The interior is typically BMW and not much changed from the original iteration of this 7 Series generation, save for the newer steering wheel with differently-abled controls to take into account the provision for some autonomous driving, and while I felt at ease with all of it, somehow I felt that the instrument cluster seemed too tame or flat for what was otherwise a technologically proficient as well as a very well-outfitted luxury liner on four wheels. So the first part of my drive review was all to do with hustling the car and I wasn’t disappointed to say the least. The engine whips up its horses and once the torque comes into play, this big brute makes its pilot feel like he's hurtling a sports car through the bends! The prodigious amount of grip, courtesy the optimised suspension and its new geometry plus componentry aided by the 245/45 R19 radials, makes this behemoth defy the laws of physics every time I pitched it into slow or fast compound corners and the car seemed to literally dance to its partner’s inputs! If that wasn’t all, the new electric power steering with its Servotronic function and the Integral Active Steering dialled in made it just perfect for whatever occasion you were driving the car in – eager, pacey and urgent and the steering was able to match it; languid, wafting over rippled roads and the steering and ride rose to that occasion. Uncanny yet brilliant! On top of that, the braking ability was superlative and yes, this was Munich at its best even under hard retardation from close to double ton up speeds, the 750Li stopped sure and true without upsetting the big suit at the rear.

This mighty capable car in the dynamic department will however never be used in this manner by its intended user here in India, for this car would be all about comfort and luxury for the backbenchers who would be writing out the big cheques to buy it and deliver big time glee to the chauffeurs taking the helm. I had the gallant and highly capable Kushan Mitra as my partner in crime exploring the limits of the 750Li and when he was hustling the car in the manner intended and described above, I could assure you that he was as good or bad a driver as I was but also thoroughly ludicrous if ever he had to chauffeur the Prime Minister in it! Once it was established that both of us weren’t cut out for chauffeuring, we tried to make a virtue of spiritedly sane driving and I got into the rear seat and in both the comfort as well as the comfort plus ride modes, the commute is velvety soft. Throw in a cabin that is acoustically configured to keep out road, tyre, wind and mechanical noises from outside to deliver a soothing atmosphere while being given the news that the stock markets have collapsed, this is the place to be in when that’s delivered!

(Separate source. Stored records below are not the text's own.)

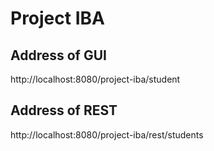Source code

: # Project IBA

## Address of GUI
http://localhost:8080/project-iba/student

## Address of REST
http://localhost:8080/project-iba/rest/students
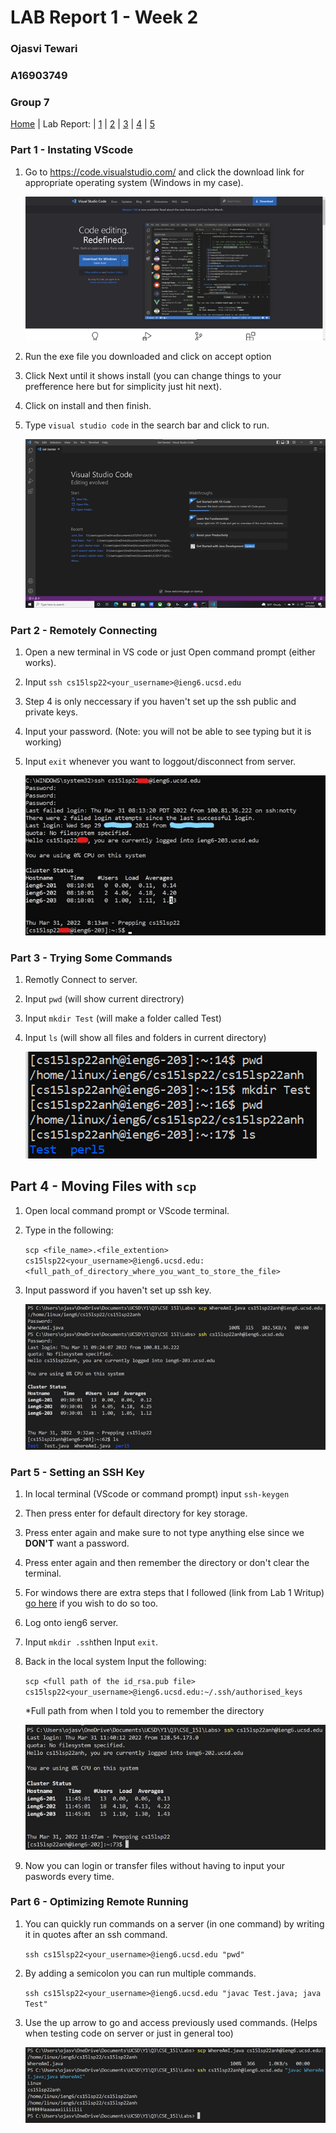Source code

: # LAB Report 1 - Week 2
### Ojasvi Tewari
### A16903749
### Group 7

[Home](index.html) | Lab Report: | [1](lab-report-1-week-2.html) | [2](lab-report-2-week-4.html) | [3](lab-report-3-week-6.html) | [4](lab-report-4-week-8.html) | [5](lab-report-5-week-10.html)

### Part 1 - Instating VScode
1. Go to https://code.visualstudio.com/ and click the download link for appropriate operating system (Windows in my case).

    ![VS_website](Screenshots/LAB1_VSWeb.png)
2. Run the exe file you downloaded and click on accept option 
3. Click Next until it shows install (you can change things to your prefference here but for simplicity just hit next).
4. Click on install and then finish.
5. Type `visual studio code` in the search bar and click to run.

    ![VS_running](Screenshots/LAB1_VSApp.png)

### Part 2 - Remotely Connecting
1. Open a new terminal in VS code or just Open command prompt (either works).
2. Input `ssh cs15lsp22<your_username>@ieng6.ucsd.edu`
3. Step 4 is only neccessary if you haven't set up the ssh public and private keys.
4. Input your password. (Note: you will not be able to see typing but it is working)
5. Input `exit` whenever you want to loggout/disconnect from server.

    ![SSH_running](Screenshots/LAB1_SSH.jpg)

### Part 3 - Trying Some Commands
1. Remotly Connect to server. 
2. Input `pwd` (will show current directrory)
3. Input `mkdir Test` (will make a folder called Test)
4. Input `ls` (will show all files and folders in current directory)

    ![SRVRCMDS_running](Screenshots/LAB1_SRVRCmds.png)

## Part 4 - Moving Files with `scp`
1. Open local command prompt or VScode terminal.
2. Type in the following:

    `scp <file_name>.<file_extention> cs15lsp22<your_username>@ieng6.ucsd.edu:<full_path_of_directory_where_you_want_to_store_the_file>`
3. Input password if you haven't set up ssh key.

    ![SCP_running](Screenshots/LAB1_SCP.png)

### Part 5 - Setting an SSH Key
1. In local terminal (VScode or command prompt) input `ssh-keygen`
2. Then press enter for default directory for key storage.
3. Press enter again and make sure to not type anything else since we **DON'T** want a password.
4. Press enter again and then remember the directory or don't clear the terminal.
5. For windows there are extra steps that I followed (link from Lab 1 Writup) [go here](https://docs.microsoft.com/en-us/windows-server/administration/openssh/openssh_keymanagement#user-key-generation) if you wish to do so too.
6. Log onto ieng6 server.
7. Input `mkdir .ssh`then Input `exit`.
8. Back in the local system Input the following:

    `scp <full path of the id_rsa.pub file> cs15lsp22<your_username>@ieng6.ucsd.edu:~/.ssh/authorised_keys`

    *Full path from when I told you to remember the directory

    ![SSH-KEYGEN_running](Screenshots/LAB1_KEY.png)

9. Now you can login or transfer files without having to input your paswords every time.

### Part 6 - Optimizing Remote Running
1. You can quickly run commands on a server (in one command) by writing it in quotes after an ssh command.

    `ssh cs15lsp22<your_username>@ieng6.ucsd.edu "pwd"`
2. By adding a semicolon you can run multiple commands.

    `ssh cs15lsp22<your_username>@ieng6.ucsd.edu "javac Test.java; java Test"`
3. Use the up arrow to go and access previously used commands. (Helps when testing code on server or just in general too)

    ![SPEED_running](Screenshots/LAB1_SPEED.png)
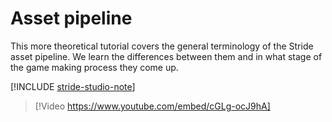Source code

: # Asset pipeline

This more theoretical tutorial covers the general terminology of the Stride asset pipeline. We learn the differences between them and in what stage of the game making process they come up.

[!INCLUDE [stride-studio-note](../../includes/game-studio-xenko-note.md)]

> [!Video https://www.youtube.com/embed/cGLg-ocJ9hA]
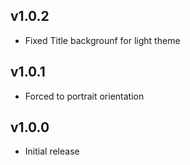 ## v1.0.2
- Fixed Title backgrounf for light theme  
  
## v1.0.1
- Forced to portrait orientation
  
## v1.0.0
- Initial release
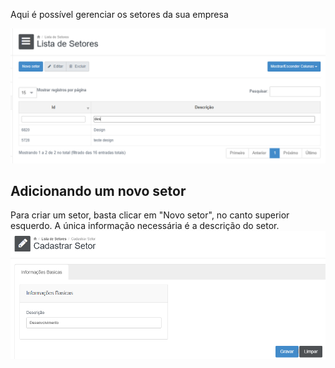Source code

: Aqui é possível gerenciar os setores da sua empresa

![](/assets/Pasted_image_20250518113238.png)

## Adicionando um novo setor
Para criar um setor, basta clicar em "Novo setor", no canto superior esquerdo. A única informação necessária é a descrição do setor.
![](/assets/Pasted_image_20250518113430.png)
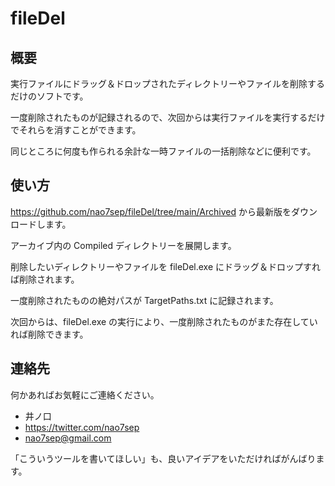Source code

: # fileDel

## 概要

実行ファイルにドラッグ＆ドロップされたディレクトリーやファイルを削除するだけのソフトです。

一度削除されたものが記録されるので、次回からは実行ファイルを実行するだけでそれらを消すことができます。

同じところに何度も作られる余計な一時ファイルの一括削除などに便利です。

## 使い方

https://github.com/nao7sep/fileDel/tree/main/Archived から最新版をダウンロードします。

アーカイブ内の Compiled ディレクトリーを展開します。

削除したいディレクトリーやファイルを fileDel.exe にドラッグ＆ドロップすれば削除されます。

一度削除されたものの絶対パスが TargetPaths.txt に記録されます。

次回からは、fileDel.exe の実行により、一度削除されたものがまた存在していれば削除できます。

## 連絡先

何かあればお気軽にご連絡ください。

* 井ノ口
* https://twitter.com/nao7sep
* nao7sep@gmail.com

「こういうツールを書いてほしい」も、良いアイデアをいただければがんばります。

The BMW boffins have truly upped the game in not just getting the structural integrity right, but also ironing out the NVH massively to near about non-existent levels.

This is BMW at its very luxurious and technological best, and this car will probably come to India with a diesel version too. One doesn’t talk trifles like price or such, but whatever be the crore or crores you might need to shell out, this car makes a statement that it’s worth it! Nuff said!